Unrelated I searched for "Penguin exhibits in Michigan". Of which we have several. It reports 880,000 results but I can only go to page 12 (after telling it to show omitted results). Interesting...

https://www.google.com/search?q=penguin+exhibits+in+michigan

ZeroBugBounce · 6 years ago
Sure, but then whoever gets to populate the index chooses the winners and losers, because you could just stuff it with different versions of the content or links you wanted to win and the random ranking would should those more often, because they appear in the pool of possible results more often.
cortesoft · 6 years ago
That would make it waaaay less useful to searchers and wayyy easier to game by stuffing results with thousands of your own results
onion2k · 6 years ago
I suspect just randomizing the first 20 or so results would fix most problems. The real issue is people putting effort in to hitting the first page, so if you took the benefit out of doing that people would look for other ways to spend their energy.
z3t4 · 6 years ago
If you find nothing useful, just refresh for a new set. It would also help discovery.
iblaine · 6 years ago
Yes, it was called Yahoo and it did a good job of cataloging the internet when hundreds of sites were added per week: https://web.archive.org/web/19961227005023/http://www2.yahoo...

I'm old enough to remember sorting sites by new to see what new URLs were being created, and getting to that bottom of that list within a few minutes. Google and search was a natural response to solving that problem as the number of sites added to the internet grew exponentially...meaning we need search.

kickscondor · 6 years ago
Directories are still useful - Archive of Our Own (https://archiveofourown.org/) is a large example for fan fiction, Wikipedia has a full directory (https://en.wikipedia.org/wiki/Category:Main_topic_classifica...), Reddit wikis perform this function, Awesome directories (https://github.com/sindresorhus/awesome) or personal directories like mine at href.cool.

The Web is too big for a single large directory - but a network of small directories seems promising. (Supported by link-sharing sites like Pinboard and HN.)

ninju · 6 years ago
brokensegue · 6 years ago
Ao3 isn't really a directory since they do the actual hosting
adrianmonk · 6 years ago
I used Yahoo back in those days, and it literally proved the point that hand-cataloging the internet wasn't tractable, at least not the way Yahoo tried to do it. There was just too much volume.

It was wonderful to have things so carefully organized, but it took months for them to add sites. Their backlog was enormous.
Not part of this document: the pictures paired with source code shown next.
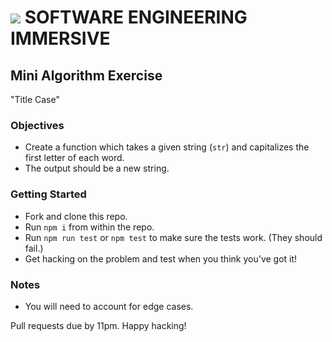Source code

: # ![](https://ga-dash.s3.amazonaws.com/production/assets/logo-9f88ae6c9c3871690e33280fcf557f33.png) SOFTWARE ENGINEERING IMMERSIVE

## Mini Algorithm Exercise

"Title Case"

### Objectives

- Create a function which takes a given string (`str`) and capitalizes the first letter of each word.
- The output should be a new string.

### Getting Started

- Fork and clone this repo.
- Run `npm i` from within the repo.
- Run `npm run test` or `npm test` to make sure the tests work. (They should fail.)
- Get hacking on the problem and test when you think you've got it!

### Notes

- You will need to account for edge cases.

Pull requests due by 11pm. Happy hacking!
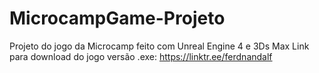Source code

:# MicrocampGame-Projeto
Projeto do jogo da Microcamp feito com Unreal Engine 4 e 3Ds Max
Link para download do jogo versão .exe: https://linktr.ee/ferdnandalf
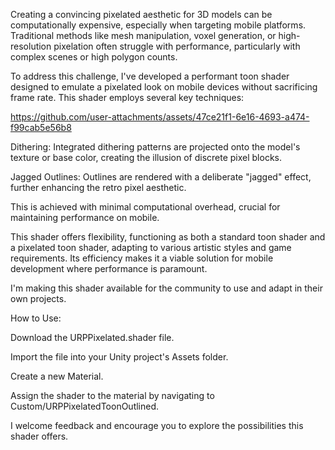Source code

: Creating a convincing pixelated aesthetic for 3D models can be computationally expensive, especially when targeting mobile platforms. Traditional methods like mesh manipulation, voxel generation, or high-resolution pixelation often struggle with performance, particularly with complex scenes or high polygon counts.

To address this challenge, I've developed a performant toon shader designed to emulate a pixelated look on mobile devices without sacrificing frame rate. This shader employs several key techniques:


https://github.com/user-attachments/assets/47ce21f1-6e16-4693-a474-f99cab5e56b8


Dithering: Integrated dithering patterns are projected onto the model's texture or base color, creating the illusion of discrete pixel blocks.

Jagged Outlines: Outlines are rendered with a deliberate "jagged" effect, further enhancing the retro pixel aesthetic.

This is achieved with minimal computational overhead, crucial for maintaining performance on mobile.

This shader offers flexibility, functioning as both a standard toon shader and a pixelated toon shader, adapting to various artistic styles and game requirements. Its efficiency makes it a viable solution for mobile development where performance is paramount.

I'm making this shader available for the community to use and adapt in their own projects.


How to Use:

Download the URPPixelated.shader file.

Import the file into your Unity project's Assets folder.

Create a new Material.

Assign the shader to the material by navigating to Custom/URPPixelatedToonOutlined.

I welcome feedback and encourage you to explore the possibilities this shader offers.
Their failure to keep up is basically what pushed people to an automated approach, i.e. the search engine.

bitwize · 6 years ago
I found myself briefly wondering if it were possible to have a decentralized open source repository of curated sites that anyone could fork, add to, or modify. Then I remembered dmoz, which wasn't really decentralized -- and realized that "awesome lists" on GitHub may be a critical step in the direction I had envisioned.
stakhanov · 6 years ago
You don't have to go all the way back into Yahoo-era when it comes to manually curated directories: DMOZ was actively maintained until quite recently, but ultimately given up for what seems like good reasons.
iblaine · 6 years ago
This is true, and DMOZ was used heavily by Google's earlier search algorithms to rank sites within Google. Early moderators of DMOZ had god like powers to influence search results.
gerbilly · 6 years ago
Earlier than that there was a list of ftp sites giving a summary of what was available on each.
alangibson · 6 years ago
I wonder if you could build a Yahoo/Google hybrid where you start with many trusted catalogs run by special interest groups then index only those sites for search. Doesn't fully solve the centralization problem, but interesting none the less.

Deleted Comment

ovi256 · 6 years ago
Everyone has missed the most important aspect of search engines, from the point of view of their core function of information retrieval: they're the internet equivalent of a library index.
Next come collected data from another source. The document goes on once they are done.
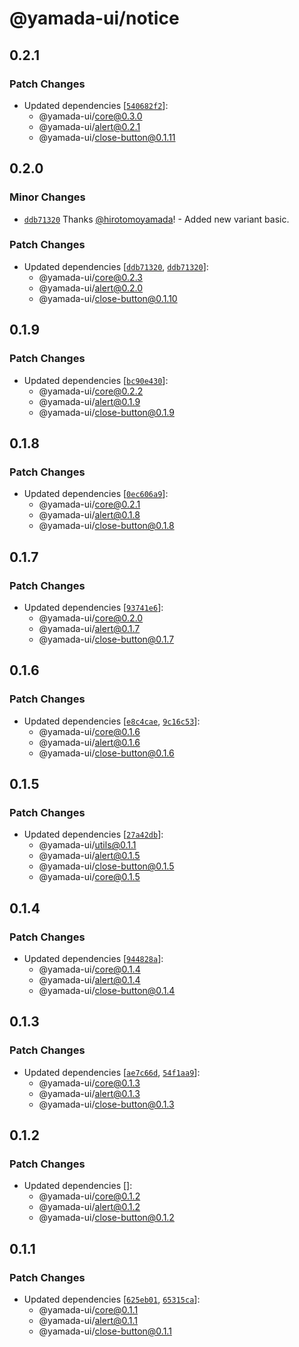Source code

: # @yamada-ui/notice

## 0.2.1

### Patch Changes

- Updated dependencies [[`540682f2`](https://github.com/hirotomoyamada/yamada-ui/commit/540682f27c8d407c93d02342d341a7bf07cf8ec1)]:
  - @yamada-ui/core@0.3.0
  - @yamada-ui/alert@0.2.1
  - @yamada-ui/close-button@0.1.11

## 0.2.0

### Minor Changes

- [`ddb71320`](https://github.com/hirotomoyamada/yamada-ui/commit/ddb71320c504386e99b9bb76f71d23ae6552547a) Thanks [@hirotomoyamada](https://github.com/hirotomoyamada)! - Added new variant basic.

### Patch Changes

- Updated dependencies [[`ddb71320`](https://github.com/hirotomoyamada/yamada-ui/commit/ddb71320c504386e99b9bb76f71d23ae6552547a), [`ddb71320`](https://github.com/hirotomoyamada/yamada-ui/commit/ddb71320c504386e99b9bb76f71d23ae6552547a)]:
  - @yamada-ui/core@0.2.3
  - @yamada-ui/alert@0.2.0
  - @yamada-ui/close-button@0.1.10

## 0.1.9

### Patch Changes

- Updated dependencies [[`bc90e430`](https://github.com/hirotomoyamada/yamada-ui/commit/bc90e4300e10eba6635e5decfdf0e624422a916c)]:
  - @yamada-ui/core@0.2.2
  - @yamada-ui/alert@0.1.9
  - @yamada-ui/close-button@0.1.9

## 0.1.8

### Patch Changes

- Updated dependencies [[`0ec606a9`](https://github.com/hirotomoyamada/yamada-ui/commit/0ec606a9960924b50b4f9f3e683b4e8d168d25f7)]:
  - @yamada-ui/core@0.2.1
  - @yamada-ui/alert@0.1.8
  - @yamada-ui/close-button@0.1.8

## 0.1.7

### Patch Changes

- Updated dependencies [[`93741e6`](https://github.com/hirotomoyamada/yamada-ui/commit/93741e682f83d7cf954443f341543632f81696f4)]:
  - @yamada-ui/core@0.2.0
  - @yamada-ui/alert@0.1.7
  - @yamada-ui/close-button@0.1.7

## 0.1.6

### Patch Changes

- Updated dependencies [[`e8c4cae`](https://github.com/hirotomoyamada/yamada-ui/commit/e8c4cae22de22c1574773fda1d0919ea73decbef), [`9c16c53`](https://github.com/hirotomoyamada/yamada-ui/commit/9c16c53d50a1df576eb3e86a2b2ffc75edb52b6f)]:
  - @yamada-ui/core@0.1.6
  - @yamada-ui/alert@0.1.6
  - @yamada-ui/close-button@0.1.6

## 0.1.5

### Patch Changes

- Updated dependencies [[`27a42db`](https://github.com/hirotomoyamada/yamada-ui/commit/27a42db9e1b194b87b7358440bb1964a643887c2)]:
  - @yamada-ui/utils@0.1.1
  - @yamada-ui/alert@0.1.5
  - @yamada-ui/close-button@0.1.5
  - @yamada-ui/core@0.1.5

## 0.1.4

### Patch Changes

- Updated dependencies [[`944828a`](https://github.com/hirotomoyamada/yamada-ui/commit/944828ac78283472f9e9ac7e4f3173e0bee19539)]:
  - @yamada-ui/core@0.1.4
  - @yamada-ui/alert@0.1.4
  - @yamada-ui/close-button@0.1.4

## 0.1.3

### Patch Changes

- Updated dependencies [[`ae7c66d`](https://github.com/hirotomoyamada/yamada-ui/commit/ae7c66d68e71034b6a3abc211017bf509de406e3), [`54f1aa9`](https://github.com/hirotomoyamada/yamada-ui/commit/54f1aa9a61aaf97451a8da065f8ff05ea9128fc3)]:
  - @yamada-ui/core@0.1.3
  - @yamada-ui/alert@0.1.3
  - @yamada-ui/close-button@0.1.3

## 0.1.2

### Patch Changes

- Updated dependencies []:
  - @yamada-ui/core@0.1.2
  - @yamada-ui/alert@0.1.2
  - @yamada-ui/close-button@0.1.2

## 0.1.1

### Patch Changes

- Updated dependencies [[`625eb01`](https://github.com/hirotomoyamada/yamada-ui/commit/625eb019241a9ace873989723453bac335ed6b06), [`65315ca`](https://github.com/hirotomoyamada/yamada-ui/commit/65315cafe471db215b0a082a6da91fa84c207ef1)]:
  - @yamada-ui/core@0.1.1
  - @yamada-ui/alert@0.1.1
  - @yamada-ui/close-button@0.1.1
Either you find a way to make information findable in a library without an index (how?!?) or you find a novel way to make a neutral search engine - one that provides as much value as Google but whose costs are paid in a different way, so that it does not have Google's incentives.

davemp · 6 years ago
The problem is that current search engines are indexing what is essentially a stack of random books thrown together by anonymous library goers. Before being able to guide readers to books, librarians have to the following non-trivial tasks over the entire collection:

- identify the book's theme

- measure the quality of the information

- determine authenticity / malicious content

- remember the position of the book in the colossal stacks

Then the librarian can start to refer people to books. This problem was actually present in libraries before the revolutionary Dewy Decimal System [1]. Libraries found that the disorganization caused too much reliance on librarians and made it hard to train replacements if anything happened.

The Internet just solved the problem by building a better librarian rather than building a better library. Personally I welcome any attempts to build a more organized internet. I don't think the communal book pile approach is scaling very well.
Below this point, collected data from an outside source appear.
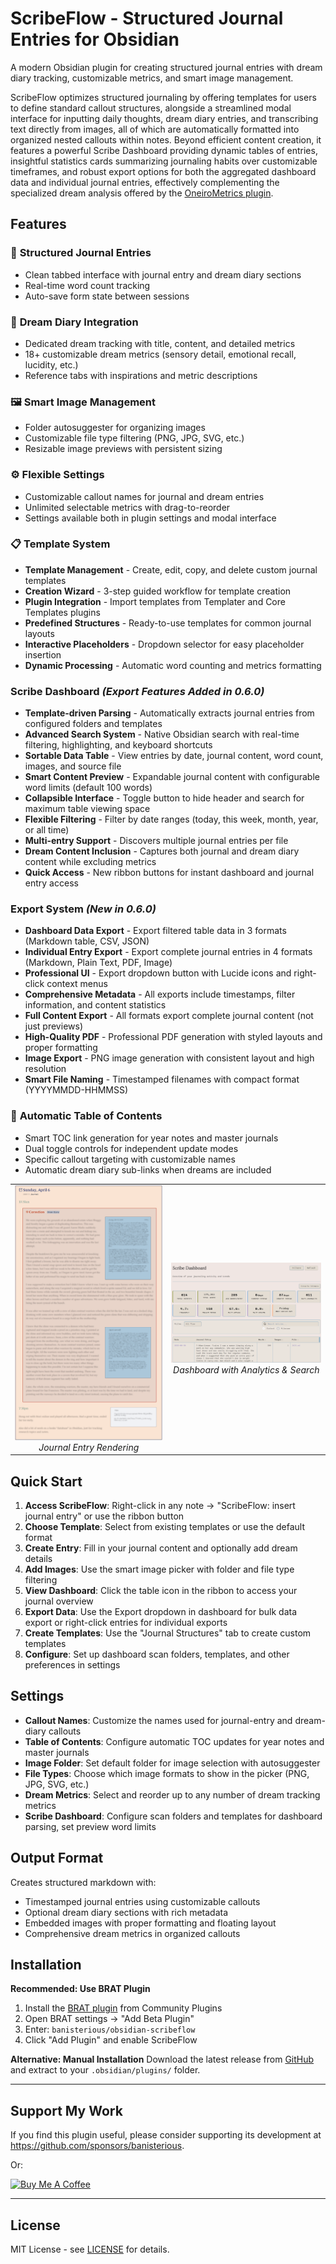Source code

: # ScribeFlow - Structured Journal Entries for Obsidian

A modern Obsidian plugin for creating structured journal entries with dream diary tracking, customizable metrics, and smart image management.

ScribeFlow optimizes structured journaling by offering templates for users to define standard callout structures, alongside a streamlined modal interface for inputting daily thoughts, dream diary entries, and transcribing text directly from images, all of which are automatically formatted into organized nested callouts within notes. Beyond efficient content creation, it features a powerful Scribe Dashboard providing dynamic tables of entries, insightful statistics cards summarizing journaling habits over customizable timeframes, and robust export options for both the aggregated dashboard data and individual journal entries, effectively complementing the specialized dream analysis offered by the [OneiroMetrics plugin](https://github.com/banisterious/obsidian-oneirometrics).

## Features

### 📝 **Structured Journal Entries**
- Clean tabbed interface with journal entry and dream diary sections
- Real-time word count tracking
- Auto-save form state between sessions

### 🌙 **Dream Diary Integration**
- Dedicated dream tracking with title, content, and detailed metrics
- 18+ customizable dream metrics (sensory detail, emotional recall, lucidity, etc.)
- Reference tabs with inspirations and metric descriptions

### 🖼️ **Smart Image Management**
- Folder autosuggester for organizing images
- Customizable file type filtering (PNG, JPG, SVG, etc.)
- Resizable image previews with persistent sizing

### ⚙️ **Flexible Settings**
- Customizable callout names for journal and dream entries
- Unlimited selectable metrics with drag-to-reorder
- Settings available both in plugin settings and modal interface

### 📋 **Template System**
- **Template Management** - Create, edit, copy, and delete custom journal templates
- **Creation Wizard** - 3-step guided workflow for template creation
- **Plugin Integration** - Import templates from Templater and Core Templates plugins
- **Predefined Structures** - Ready-to-use templates for common journal layouts
- **Interactive Placeholders** - Dropdown selector for easy placeholder insertion
- **Dynamic Processing** - Automatic word counting and metrics formatting

### **Scribe Dashboard** *(Export Features Added in 0.6.0)*
- **Template-driven Parsing** - Automatically extracts journal entries from configured folders and templates
- **Advanced Search System** - Native Obsidian search with real-time filtering, highlighting, and keyboard shortcuts
- **Sortable Data Table** - View entries by date, journal content, word count, images, and source file
- **Smart Content Preview** - Expandable journal content with configurable word limits (default 100 words)
- **Collapsible Interface** - Toggle button to hide header and search for maximum table viewing space
- **Flexible Filtering** - Filter by date ranges (today, this week, month, year, or all time)
- **Multi-entry Support** - Discovers multiple journal entries per file
- **Dream Content Inclusion** - Captures both journal and dream diary content while excluding metrics
- **Quick Access** - New ribbon buttons for instant dashboard and journal entry access

### **Export System** *(New in 0.6.0)*
- **Dashboard Data Export** - Export filtered table data in 3 formats (Markdown table, CSV, JSON)
- **Individual Entry Export** - Export complete journal entries in 4 formats (Markdown, Plain Text, PDF, Image)
- **Professional UI** - Export dropdown button with Lucide icons and right-click context menus
- **Comprehensive Metadata** - All exports include timestamps, filter information, and content statistics
- **Full Content Export** - All formats export complete journal content (not just previews)
- **High-Quality PDF** - Professional PDF generation with styled layouts and proper formatting
- **Image Export** - PNG image generation with consistent layout and high resolution
- **Smart File Naming** - Timestamped filenames with compact format (YYYYMMDD-HHMMSS)

### 🔗 **Automatic Table of Contents**
- Smart TOC link generation for year notes and master journals
- Dual toggle controls for independent update modes
- Specific callout targeting with customizable names
- Automatic dream diary sub-links when dreams are included

<div align="center">
  <table>
    <tr>
      <td align="center">
        <img src="docs/images/scribeflow-journal-entry-01.png" alt="ScribeFlow Journal Entry" width="400"/>
        <br>
        <em>Journal Entry Rendering</em>
      </td>
      <td align="center">
        <img src="docs/images/scribeflow-dashboard-01.png" alt="ScribeFlow Dashboard with Analytics" width="400"/>
        <br>
        <em>Dashboard with Analytics & Search</em>
      </td>
    </tr>
  </table>
</div>

## Quick Start

1. **Access ScribeFlow**: Right-click in any note → "ScribeFlow: insert journal entry" or use the ribbon button
2. **Choose Template**: Select from existing templates or use the default format
3. **Create Entry**: Fill in your journal content and optionally add dream details
4. **Add Images**: Use the smart image picker with folder and file type filtering
5. **View Dashboard**: Click the table icon in the ribbon to access your journal overview
6. **Export Data**: Use the Export dropdown in dashboard for bulk data export or right-click entries for individual exports
7. **Create Templates**: Use the "Journal Structures" tab to create custom templates
8. **Configure**: Set up dashboard scan folders, templates, and other preferences in settings

## Settings

- **Callout Names**: Customize the names used for journal-entry and dream-diary callouts
- **Table of Contents**: Configure automatic TOC updates for year notes and master journals
- **Image Folder**: Set default folder for image selection with autosuggester
- **File Types**: Choose which image formats to show in the picker (PNG, JPG, SVG, etc.)
- **Dream Metrics**: Select and reorder up to any number of dream tracking metrics
- **Scribe Dashboard**: Configure scan folders and templates for dashboard parsing, set preview word limits

## Output Format

Creates structured markdown with:
- Timestamped journal entries using customizable callouts
- Optional dream diary sections with rich metadata
- Embedded images with proper formatting and floating layout
- Comprehensive dream metrics in organized callouts


## Installation

**Recommended: Use BRAT Plugin**
1. Install the [BRAT plugin](https://github.com/TfTHacker/obsidian42-brat) from Community Plugins
2. Open BRAT settings → "Add Beta Plugin"
3. Enter: `banisterious/obsidian-scribeflow`
4. Click "Add Plugin" and enable ScribeFlow

**Alternative: Manual Installation**
Download the latest release from [GitHub](https://github.com/banisterious/obsidian-scribeflow/releases) and extract to your `.obsidian/plugins/` folder.

---

## Support My Work

If you find this plugin useful, please consider supporting its development at https://github.com/sponsors/banisterious.

Or:

<a href="https://www.buymeacoffee.com/banisterious" target="_blank"><img src="https://cdn.buymeacoffee.com/buttons/v2/default-yellow.png" alt="Buy Me A Coffee" style="height: 60px !important;width: 217px !important;" ></a>

---

## License

MIT License - see [LICENSE](LICENSE) for details.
[1]: https://en.wikipedia.org/wiki/Dewey_Decimal_Classification

jasode · 6 years ago
>I welcome any attempts to build a more organized internet. I don't think the communal book pile approach is scaling very well.

Let me know if I misunderstand your comment but to me, this has already been tried.

Yahoo's founders originally tried to "organize" the internet like a good librarian. Yahoo in 1994 was originally called, "Jerry and David's Guide to the World Wide Web"[0] with hierarchical directories to curated links.

However, Jerry & David noticed that Google's search results were more useful to web surfers and Yahoo was losing traffic. Therefore, in 2000 they licensed Google's search engine. Google's approach was more scaleable than Yahoo's.

I often see several suggestions that the alternative to Google is curated directories but I can't tell if people are unaware of the early internet's history and don't know that such an idea was already tried and how it ultimately failed.

[0] http://static3.businessinsider.com/image/57977a3188e4a714088...

PeterisP · 6 years ago
The current search engines are also indexing books maliciously inserted in the library in a way to maximize their exposure e.g. a million "different" pamphlets advertising Bob's Bible Auto Repair Service inserted in the Bible category.

A "better library" can't be permissionless and unfiltered; Dewey Decimal System relies on the metadata being truthful, and the internet is anything but.

You can't rely on information provided by content creators; Manual curation is an option but doesn't scale (see the other answer re: early Yahoo and Google).

zaphar · 6 years ago
The really hard part of this to scale is the quality metric. Google was the first to really scale quality measurement by outsourcing it to the web content creators themselves.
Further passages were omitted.